__Your objective__:
Pull out every line below that holds the word "public".

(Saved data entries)
-.-.-

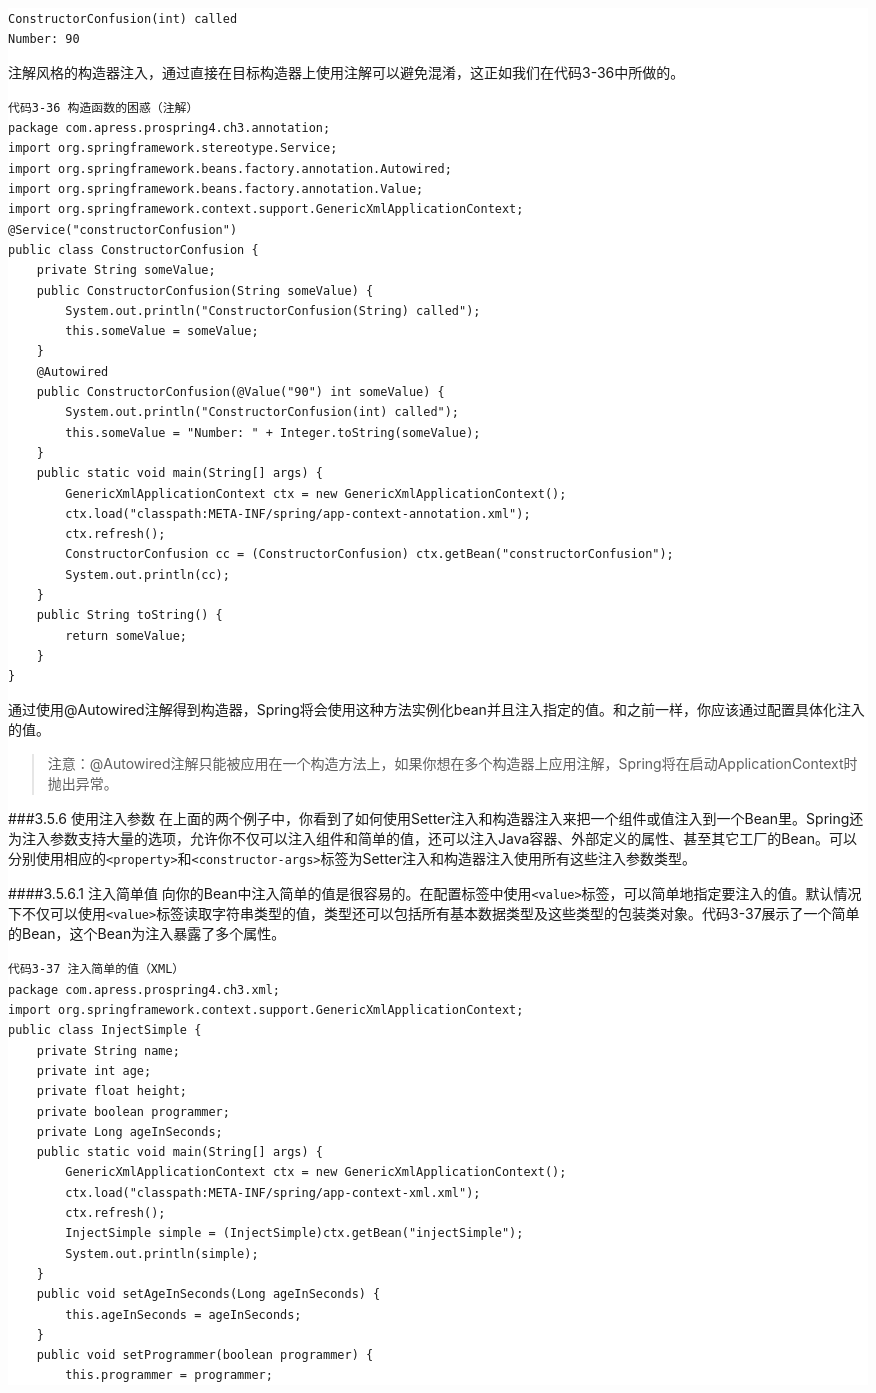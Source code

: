 	ConstructorConfusion(int) called
	Number: 90
注解风格的构造器注入，通过直接在目标构造器上使用注解可以避免混淆，这正如我们在代码3-36中所做的。

	代码3-36 构造函数的困惑（注解）
	package com.apress.prospring4.ch3.annotation;
	import org.springframework.stereotype.Service;
	import org.springframework.beans.factory.annotation.Autowired;
	import org.springframework.beans.factory.annotation.Value;
	import org.springframework.context.support.GenericXmlApplicationContext;
	@Service("constructorConfusion")
	public class ConstructorConfusion {
	    private String someValue;
	    public ConstructorConfusion(String someValue) {
	        System.out.println("ConstructorConfusion(String) called");
	        this.someValue = someValue;
	    }
	    @Autowired
	    public ConstructorConfusion(@Value("90") int someValue) {
	        System.out.println("ConstructorConfusion(int) called");
	        this.someValue = "Number: " + Integer.toString(someValue);
	    }
	    public static void main(String[] args) {
	        GenericXmlApplicationContext ctx = new GenericXmlApplicationContext();
	        ctx.load("classpath:META-INF/spring/app-context-annotation.xml");
	        ctx.refresh();
	        ConstructorConfusion cc = (ConstructorConfusion) ctx.getBean("constructorConfusion");
	        System.out.println(cc);
	    }
	    public String toString() {
	        return someValue;
	    }
	}
通过使用@Autowired注解得到构造器，Spring将会使用这种方法实例化bean并且注入指定的值。和之前一样，你应该通过配置具体化注入的值。

>注意：@Autowired注解只能被应用在一个构造方法上，如果你想在多个构造器上应用注解，Spring将在启动ApplicationContext时抛出异常。

###3.5.6 使用注入参数
在上面的两个例子中，你看到了如何使用Setter注入和构造器注入来把一个组件或值注入到一个Bean里。Spring还为注入参数支持大量的选项，允许你不仅可以注入组件和简单的值，还可以注入Java容器、外部定义的属性、甚至其它工厂的Bean。可以分别使用相应的`<property>`和`<constructor-args>`标签为Setter注入和构造器注入使用所有这些注入参数类型。

####3.5.6.1 注入简单值
向你的Bean中注入简单的值是很容易的。在配置标签中使用`<value>`标签，可以简单地指定要注入的值。默认情况下不仅可以使用`<value>`标签读取字符串类型的值，类型还可以包括所有基本数据类型及这些类型的包装类对象。代码3-37展示了一个简单的Bean，这个Bean为注入暴露了多个属性。

	代码3-37 注入简单的值（XML）
	package com.apress.prospring4.ch3.xml;
	import org.springframework.context.support.GenericXmlApplicationContext;
	public class InjectSimple {
	    private String name;
	    private int age;
	    private float height;
	    private boolean programmer;
	    private Long ageInSeconds;
	    public static void main(String[] args) {
	        GenericXmlApplicationContext ctx = new GenericXmlApplicationContext();
	        ctx.load("classpath:META-INF/spring/app-context-xml.xml");
	        ctx.refresh();
	        InjectSimple simple = (InjectSimple)ctx.getBean("injectSimple");
	        System.out.println(simple);
	    }
	    public void setAgeInSeconds(Long ageInSeconds) {
	        this.ageInSeconds = ageInSeconds;
	    }
	    public void setProgrammer(boolean programmer) {
	        this.programmer = programmer;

-.-.-

__Written solution__:
	public class ConstructorConfusion {
	    public ConstructorConfusion(String someValue) {
	    public ConstructorConfusion(@Value("90") int someValue) {
	    public static void main(String[] args) {
	    public String toString() {
	public class InjectSimple {
	    public static void main(String[] args) {
	    public void setAgeInSeconds(Long ageInSeconds) {
	    public void setProgrammer(boolean programmer) {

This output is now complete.